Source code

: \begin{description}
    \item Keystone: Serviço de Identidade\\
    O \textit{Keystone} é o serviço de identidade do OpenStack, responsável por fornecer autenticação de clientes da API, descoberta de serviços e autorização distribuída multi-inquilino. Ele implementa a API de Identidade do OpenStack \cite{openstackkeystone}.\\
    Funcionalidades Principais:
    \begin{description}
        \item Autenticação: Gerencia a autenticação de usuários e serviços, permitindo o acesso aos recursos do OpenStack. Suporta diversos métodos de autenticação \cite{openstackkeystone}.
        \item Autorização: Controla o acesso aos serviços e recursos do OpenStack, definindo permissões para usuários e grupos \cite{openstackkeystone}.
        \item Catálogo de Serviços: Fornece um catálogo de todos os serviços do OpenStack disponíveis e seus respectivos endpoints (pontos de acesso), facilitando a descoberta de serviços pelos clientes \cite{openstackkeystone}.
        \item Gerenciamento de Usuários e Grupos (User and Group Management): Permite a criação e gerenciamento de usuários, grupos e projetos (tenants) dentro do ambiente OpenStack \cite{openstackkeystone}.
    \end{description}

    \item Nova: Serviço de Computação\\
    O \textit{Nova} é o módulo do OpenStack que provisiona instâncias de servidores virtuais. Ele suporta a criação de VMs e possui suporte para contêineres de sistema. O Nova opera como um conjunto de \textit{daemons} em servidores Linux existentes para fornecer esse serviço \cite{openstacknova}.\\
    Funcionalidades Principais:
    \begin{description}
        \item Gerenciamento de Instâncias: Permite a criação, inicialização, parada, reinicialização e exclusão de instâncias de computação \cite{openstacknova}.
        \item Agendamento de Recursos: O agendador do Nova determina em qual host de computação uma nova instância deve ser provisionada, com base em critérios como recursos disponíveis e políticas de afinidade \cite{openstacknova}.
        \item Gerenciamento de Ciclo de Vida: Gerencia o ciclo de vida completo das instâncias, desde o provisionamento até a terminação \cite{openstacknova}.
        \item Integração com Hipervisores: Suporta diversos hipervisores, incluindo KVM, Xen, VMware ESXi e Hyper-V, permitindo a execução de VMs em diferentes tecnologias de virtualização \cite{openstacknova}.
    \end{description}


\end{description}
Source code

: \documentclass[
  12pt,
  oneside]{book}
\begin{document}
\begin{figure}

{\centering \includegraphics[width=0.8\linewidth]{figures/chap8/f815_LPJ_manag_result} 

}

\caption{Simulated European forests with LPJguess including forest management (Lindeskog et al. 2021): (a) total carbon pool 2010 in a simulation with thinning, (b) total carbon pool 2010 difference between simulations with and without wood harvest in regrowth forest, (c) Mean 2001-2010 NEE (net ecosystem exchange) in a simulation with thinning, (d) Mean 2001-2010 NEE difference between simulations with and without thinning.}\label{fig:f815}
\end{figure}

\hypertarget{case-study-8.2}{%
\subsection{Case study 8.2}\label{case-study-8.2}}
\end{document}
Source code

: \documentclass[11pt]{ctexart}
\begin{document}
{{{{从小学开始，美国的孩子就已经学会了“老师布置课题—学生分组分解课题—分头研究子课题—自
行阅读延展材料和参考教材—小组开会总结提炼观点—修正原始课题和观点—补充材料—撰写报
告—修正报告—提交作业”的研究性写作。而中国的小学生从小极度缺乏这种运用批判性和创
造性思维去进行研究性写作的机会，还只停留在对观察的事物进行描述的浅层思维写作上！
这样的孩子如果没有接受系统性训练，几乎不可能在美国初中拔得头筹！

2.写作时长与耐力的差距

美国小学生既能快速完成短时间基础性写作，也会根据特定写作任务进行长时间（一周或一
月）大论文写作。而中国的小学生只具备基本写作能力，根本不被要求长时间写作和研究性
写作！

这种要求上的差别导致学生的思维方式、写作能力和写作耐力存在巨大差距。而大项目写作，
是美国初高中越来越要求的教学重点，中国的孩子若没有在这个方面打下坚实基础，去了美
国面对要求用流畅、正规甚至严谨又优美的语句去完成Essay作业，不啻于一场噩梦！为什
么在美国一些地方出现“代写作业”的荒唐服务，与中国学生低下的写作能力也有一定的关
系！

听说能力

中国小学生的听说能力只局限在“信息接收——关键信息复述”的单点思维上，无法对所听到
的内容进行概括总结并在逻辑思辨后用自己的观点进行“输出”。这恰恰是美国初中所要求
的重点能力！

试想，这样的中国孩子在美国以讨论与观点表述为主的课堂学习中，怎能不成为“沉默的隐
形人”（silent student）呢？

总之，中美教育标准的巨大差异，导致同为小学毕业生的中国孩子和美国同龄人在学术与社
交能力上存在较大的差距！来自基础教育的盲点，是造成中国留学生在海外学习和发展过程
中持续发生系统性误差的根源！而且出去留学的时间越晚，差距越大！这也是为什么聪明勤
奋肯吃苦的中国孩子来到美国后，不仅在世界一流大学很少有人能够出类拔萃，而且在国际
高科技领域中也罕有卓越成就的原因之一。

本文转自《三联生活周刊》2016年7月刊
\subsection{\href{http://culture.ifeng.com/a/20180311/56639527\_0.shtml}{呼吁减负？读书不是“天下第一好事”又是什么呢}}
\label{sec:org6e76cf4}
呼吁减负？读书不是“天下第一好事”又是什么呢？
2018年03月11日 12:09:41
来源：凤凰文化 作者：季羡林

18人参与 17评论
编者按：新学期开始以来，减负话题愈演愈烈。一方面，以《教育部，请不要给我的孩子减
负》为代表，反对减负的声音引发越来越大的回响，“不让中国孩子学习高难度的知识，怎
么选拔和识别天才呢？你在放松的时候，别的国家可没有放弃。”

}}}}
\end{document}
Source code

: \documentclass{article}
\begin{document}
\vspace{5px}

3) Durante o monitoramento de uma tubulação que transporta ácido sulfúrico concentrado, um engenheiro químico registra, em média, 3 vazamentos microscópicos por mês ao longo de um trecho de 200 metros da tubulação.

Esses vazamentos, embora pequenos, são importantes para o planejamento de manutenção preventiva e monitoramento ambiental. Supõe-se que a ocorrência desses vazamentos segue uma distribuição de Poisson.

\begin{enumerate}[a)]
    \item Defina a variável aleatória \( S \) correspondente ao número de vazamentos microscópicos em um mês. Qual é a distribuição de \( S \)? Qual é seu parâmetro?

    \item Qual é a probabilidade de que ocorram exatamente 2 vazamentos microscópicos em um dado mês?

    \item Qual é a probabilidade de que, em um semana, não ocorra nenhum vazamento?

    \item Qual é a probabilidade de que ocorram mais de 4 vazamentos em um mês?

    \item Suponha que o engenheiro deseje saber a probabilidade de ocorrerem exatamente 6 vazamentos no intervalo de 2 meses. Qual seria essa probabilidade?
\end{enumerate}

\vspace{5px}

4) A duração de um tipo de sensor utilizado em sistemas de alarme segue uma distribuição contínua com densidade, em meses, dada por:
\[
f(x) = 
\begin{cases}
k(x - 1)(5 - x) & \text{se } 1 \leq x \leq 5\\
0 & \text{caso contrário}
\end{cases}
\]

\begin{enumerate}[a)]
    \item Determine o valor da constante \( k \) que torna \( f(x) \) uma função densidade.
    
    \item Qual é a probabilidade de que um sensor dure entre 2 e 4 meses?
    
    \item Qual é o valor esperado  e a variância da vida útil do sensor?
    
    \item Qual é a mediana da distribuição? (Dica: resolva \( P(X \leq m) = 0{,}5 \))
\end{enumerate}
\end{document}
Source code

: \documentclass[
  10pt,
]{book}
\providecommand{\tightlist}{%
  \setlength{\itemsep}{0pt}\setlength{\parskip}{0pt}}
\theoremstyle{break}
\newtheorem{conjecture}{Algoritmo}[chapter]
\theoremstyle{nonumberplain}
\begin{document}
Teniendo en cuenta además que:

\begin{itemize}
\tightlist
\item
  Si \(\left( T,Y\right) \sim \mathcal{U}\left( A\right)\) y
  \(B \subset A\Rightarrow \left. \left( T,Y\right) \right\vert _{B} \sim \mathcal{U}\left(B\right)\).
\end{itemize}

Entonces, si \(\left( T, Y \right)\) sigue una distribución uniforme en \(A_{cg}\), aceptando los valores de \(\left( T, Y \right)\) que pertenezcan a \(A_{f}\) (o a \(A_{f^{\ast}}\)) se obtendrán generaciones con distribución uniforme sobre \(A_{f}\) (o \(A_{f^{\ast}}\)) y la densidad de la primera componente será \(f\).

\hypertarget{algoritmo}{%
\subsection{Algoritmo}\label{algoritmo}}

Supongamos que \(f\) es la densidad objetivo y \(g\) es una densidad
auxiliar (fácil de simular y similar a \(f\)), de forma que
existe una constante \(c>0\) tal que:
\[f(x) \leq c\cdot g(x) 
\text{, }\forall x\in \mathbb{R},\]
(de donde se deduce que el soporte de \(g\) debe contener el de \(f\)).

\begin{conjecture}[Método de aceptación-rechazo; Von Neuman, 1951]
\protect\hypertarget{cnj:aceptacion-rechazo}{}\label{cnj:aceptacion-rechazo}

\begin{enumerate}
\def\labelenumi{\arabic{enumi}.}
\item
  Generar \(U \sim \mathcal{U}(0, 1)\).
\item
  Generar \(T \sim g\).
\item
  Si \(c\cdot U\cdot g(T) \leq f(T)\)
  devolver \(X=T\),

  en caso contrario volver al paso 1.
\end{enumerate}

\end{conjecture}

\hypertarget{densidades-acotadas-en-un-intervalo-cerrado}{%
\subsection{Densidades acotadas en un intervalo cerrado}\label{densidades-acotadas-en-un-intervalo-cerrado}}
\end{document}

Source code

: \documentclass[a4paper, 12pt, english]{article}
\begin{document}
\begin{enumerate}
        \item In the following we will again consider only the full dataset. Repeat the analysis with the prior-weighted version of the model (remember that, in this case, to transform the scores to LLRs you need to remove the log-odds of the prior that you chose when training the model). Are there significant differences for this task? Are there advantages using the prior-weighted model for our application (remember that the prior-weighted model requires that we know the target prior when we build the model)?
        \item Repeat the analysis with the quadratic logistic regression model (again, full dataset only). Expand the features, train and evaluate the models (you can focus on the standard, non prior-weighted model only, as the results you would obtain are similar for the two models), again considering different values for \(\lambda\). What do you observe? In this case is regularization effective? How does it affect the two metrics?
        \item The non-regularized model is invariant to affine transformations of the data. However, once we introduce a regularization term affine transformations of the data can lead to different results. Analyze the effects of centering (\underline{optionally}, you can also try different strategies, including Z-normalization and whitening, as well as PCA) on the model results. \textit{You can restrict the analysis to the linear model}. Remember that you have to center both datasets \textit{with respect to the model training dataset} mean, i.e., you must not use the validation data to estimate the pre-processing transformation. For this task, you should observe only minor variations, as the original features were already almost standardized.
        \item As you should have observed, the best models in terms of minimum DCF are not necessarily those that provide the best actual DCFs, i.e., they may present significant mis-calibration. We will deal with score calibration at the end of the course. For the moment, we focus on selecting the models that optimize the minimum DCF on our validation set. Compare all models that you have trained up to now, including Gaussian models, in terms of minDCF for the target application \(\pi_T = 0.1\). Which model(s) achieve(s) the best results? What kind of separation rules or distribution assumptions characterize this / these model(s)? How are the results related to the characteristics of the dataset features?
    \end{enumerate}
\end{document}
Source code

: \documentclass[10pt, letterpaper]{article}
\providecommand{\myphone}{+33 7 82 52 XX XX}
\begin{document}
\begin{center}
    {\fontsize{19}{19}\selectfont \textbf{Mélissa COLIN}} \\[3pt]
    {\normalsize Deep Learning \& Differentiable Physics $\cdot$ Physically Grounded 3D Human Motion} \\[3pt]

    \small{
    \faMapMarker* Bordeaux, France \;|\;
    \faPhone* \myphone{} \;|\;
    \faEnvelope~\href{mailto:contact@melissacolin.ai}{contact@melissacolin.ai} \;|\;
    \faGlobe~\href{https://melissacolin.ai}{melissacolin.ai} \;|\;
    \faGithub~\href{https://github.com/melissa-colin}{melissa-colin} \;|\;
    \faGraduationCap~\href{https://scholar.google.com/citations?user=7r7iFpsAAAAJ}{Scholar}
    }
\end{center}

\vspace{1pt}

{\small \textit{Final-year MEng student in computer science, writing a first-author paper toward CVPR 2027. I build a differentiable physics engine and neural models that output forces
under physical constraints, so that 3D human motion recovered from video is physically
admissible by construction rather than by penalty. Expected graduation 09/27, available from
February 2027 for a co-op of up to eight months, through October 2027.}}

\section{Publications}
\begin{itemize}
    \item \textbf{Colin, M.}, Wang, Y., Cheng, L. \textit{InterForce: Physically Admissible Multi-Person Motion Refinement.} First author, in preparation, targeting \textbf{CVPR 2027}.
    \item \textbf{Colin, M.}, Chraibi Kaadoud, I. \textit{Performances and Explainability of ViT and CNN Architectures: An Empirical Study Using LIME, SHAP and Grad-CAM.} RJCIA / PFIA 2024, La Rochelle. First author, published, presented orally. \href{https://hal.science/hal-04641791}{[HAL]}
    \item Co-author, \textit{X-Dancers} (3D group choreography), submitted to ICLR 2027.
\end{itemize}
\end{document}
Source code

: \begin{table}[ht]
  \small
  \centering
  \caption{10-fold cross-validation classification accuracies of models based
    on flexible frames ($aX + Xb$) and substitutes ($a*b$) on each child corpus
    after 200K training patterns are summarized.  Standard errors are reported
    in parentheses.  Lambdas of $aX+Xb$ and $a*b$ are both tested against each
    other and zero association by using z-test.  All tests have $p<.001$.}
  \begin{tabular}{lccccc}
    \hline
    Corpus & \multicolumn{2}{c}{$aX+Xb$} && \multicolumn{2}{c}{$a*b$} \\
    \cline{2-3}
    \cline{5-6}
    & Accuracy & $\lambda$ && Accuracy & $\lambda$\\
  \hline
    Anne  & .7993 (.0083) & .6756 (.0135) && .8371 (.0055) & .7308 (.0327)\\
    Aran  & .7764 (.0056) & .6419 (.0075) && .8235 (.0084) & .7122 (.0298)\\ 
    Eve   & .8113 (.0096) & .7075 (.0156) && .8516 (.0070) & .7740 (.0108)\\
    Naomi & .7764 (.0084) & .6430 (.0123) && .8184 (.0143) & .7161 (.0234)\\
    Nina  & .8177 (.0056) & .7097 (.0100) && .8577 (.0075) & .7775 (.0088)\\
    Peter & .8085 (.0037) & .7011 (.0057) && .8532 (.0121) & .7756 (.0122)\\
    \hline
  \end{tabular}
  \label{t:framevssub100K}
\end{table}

### What the task requires
Where in the records does the string "呼吁减负" appear? Copy every line that has it.

### Exercise result
\subsection{\href{http://culture.ifeng.com/a/20180311/56639527\_0.shtml}{呼吁减负？读书不是“天下第一好事”又是什么呢}}
呼吁减负？读书不是“天下第一好事”又是什么呢？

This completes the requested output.